Does that mean it's fixed in 6?
[15 Jan 2009 20:50] Sean Hammons
It's depressing that MySQL doesn't take this bug more seriously. If you are working with
large data sets, it almost 100% ruins any advantages that a sub-query could give you if
it was optimized properly. This bug was filed almost 4 years ago. Are you freaking
kidding me guys? FIX IT!
[10 Mar 2009 19:35] qxzvd zqycp
Happy 4th birthday, Bug #9090!  Can we look forward to you never, ever being fixed? 
Should we stop looking forward to your death?
  With love,
   -Everyone Who Would Like to Use Subqueries but Can't Because Subqueries in MySQL Are
Broken
[21 Mar 2009 18:46] Sergey Petrunya
Hi!

In MySQL 6.0, we've significantly re-worked subquery optimizations (see
http://forge.mysql.com/wiki/6.0_Subquery_Optimization_Cheatsheet for details).

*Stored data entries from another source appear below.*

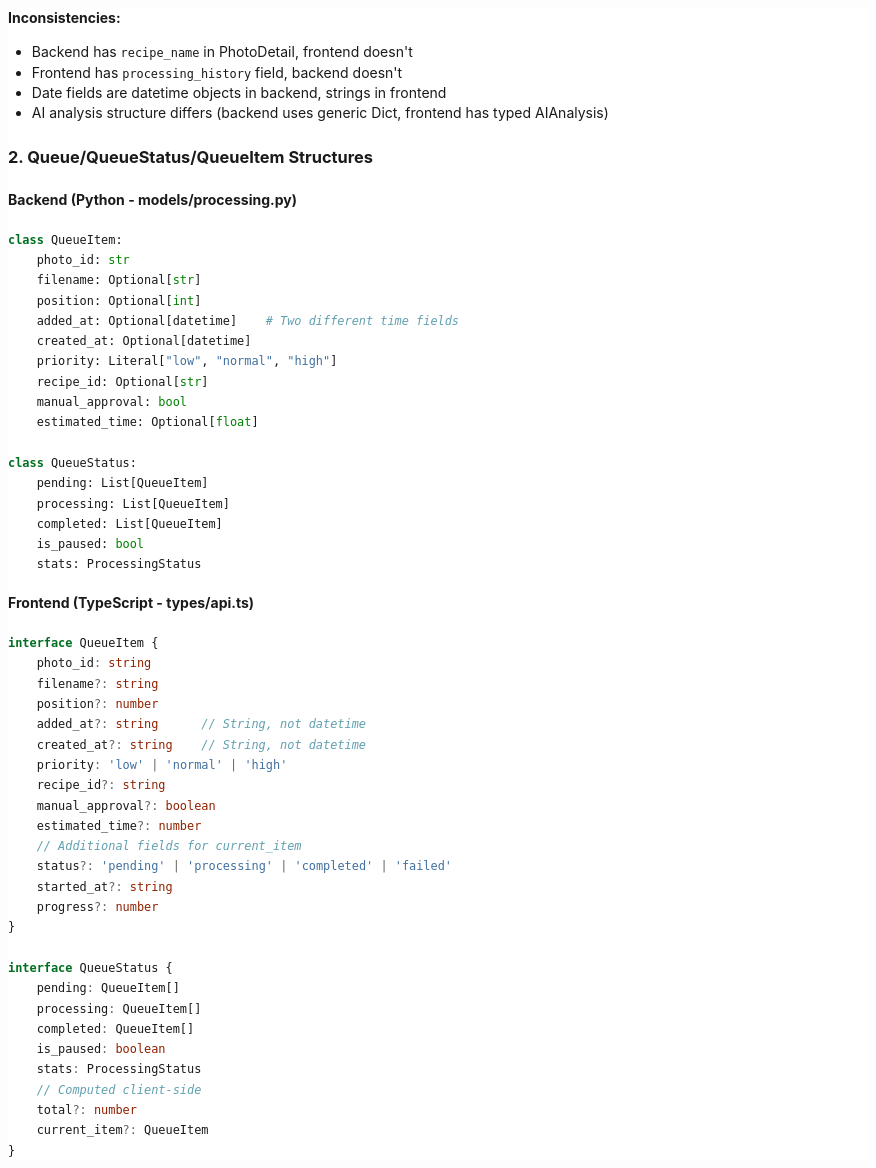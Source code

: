 **Inconsistencies:**
- Backend has `recipe_name` in PhotoDetail, frontend doesn't
- Frontend has `processing_history` field, backend doesn't
- Date fields are datetime objects in backend, strings in frontend
- AI analysis structure differs (backend uses generic Dict, frontend has typed AIAnalysis)

### 2. Queue/QueueStatus/QueueItem Structures

#### Backend (Python - models/processing.py)
```python
class QueueItem:
    photo_id: str
    filename: Optional[str]
    position: Optional[int]
    added_at: Optional[datetime]    # Two different time fields
    created_at: Optional[datetime]
    priority: Literal["low", "normal", "high"]
    recipe_id: Optional[str]
    manual_approval: bool
    estimated_time: Optional[float]

class QueueStatus:
    pending: List[QueueItem]
    processing: List[QueueItem]
    completed: List[QueueItem]
    is_paused: bool
    stats: ProcessingStatus
```

#### Frontend (TypeScript - types/api.ts)
```typescript
interface QueueItem {
    photo_id: string
    filename?: string
    position?: number
    added_at?: string      // String, not datetime
    created_at?: string    // String, not datetime
    priority: 'low' | 'normal' | 'high'
    recipe_id?: string
    manual_approval?: boolean
    estimated_time?: number
    // Additional fields for current_item
    status?: 'pending' | 'processing' | 'completed' | 'failed'
    started_at?: string
    progress?: number
}

interface QueueStatus {
    pending: QueueItem[]
    processing: QueueItem[]
    completed: QueueItem[]
    is_paused: boolean
    stats: ProcessingStatus
    // Computed client-side
    total?: number
    current_item?: QueueItem
}
```
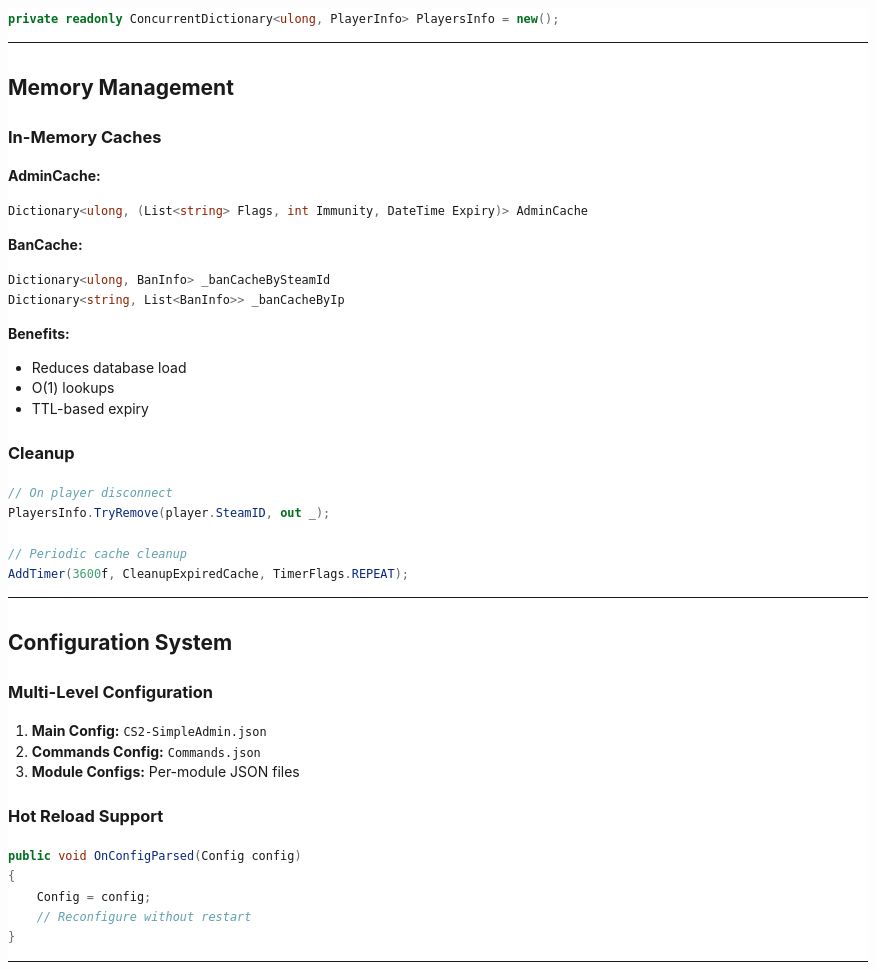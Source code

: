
 ```csharp
private readonly ConcurrentDictionary<ulong, PlayerInfo> PlayersInfo = new();
```

---

## Memory Management

### In-Memory Caches

**AdminCache:**
```csharp
Dictionary<ulong, (List<string> Flags, int Immunity, DateTime Expiry)> AdminCache
```

**BanCache:**
```csharp
Dictionary<ulong, BanInfo> _banCacheBySteamId
Dictionary<string, List<BanInfo>> _banCacheByIp
```

**Benefits:**
- Reduces database load
- O(1) lookups
- TTL-based expiry

### Cleanup

```csharp
// On player disconnect
PlayersInfo.TryRemove(player.SteamID, out _);

// Periodic cache cleanup
AddTimer(3600f, CleanupExpiredCache, TimerFlags.REPEAT);
```

---

## Configuration System

### Multi-Level Configuration

1. **Main Config:** `CS2-SimpleAdmin.json`
2. **Commands Config:** `Commands.json`
3. **Module Configs:** Per-module JSON files

### Hot Reload Support

```csharp
public void OnConfigParsed(Config config)
{
    Config = config;
    // Reconfigure without restart
}
```

---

Judging
from the query, it should be now handled efficiently.  

Could you please try with the latest 6.0 (if the subquery has HAVING - 6.0.9 is ok, for
subqueries w/o HAVING - preferably latest bzr source)?  Alternatively, we would
appreciate getting testcases -we're in the process of evaluating the impact of new
optimizations (see  http://forge.mysql.com/wiki/6.0_Subquery_Optimization_Benchmarks for
what we got on the previous run).  If you could upload a dataset + subquery subquery, we
will include it in the benchmark which will ensure that subqueries of that kind are
handled in 6.0.
[21 Mar 2009 18:51] Sergey Petrunya
Marking as closed in 6.0. 

If you have testcases, feel free to re-open and file them here (no matter if you tried
them on 6.0 or not)
[21 Mar 2009 19:59] Sergey Petrunya
Set the proper bug status
[22 Apr 2009 1:00] Bugs System
No feedback was provided for this bug for over a month, so it is
being suspended automatically. If you are able to provide the
information that was originally requested, please do so and change
the status of the bug back to "Open".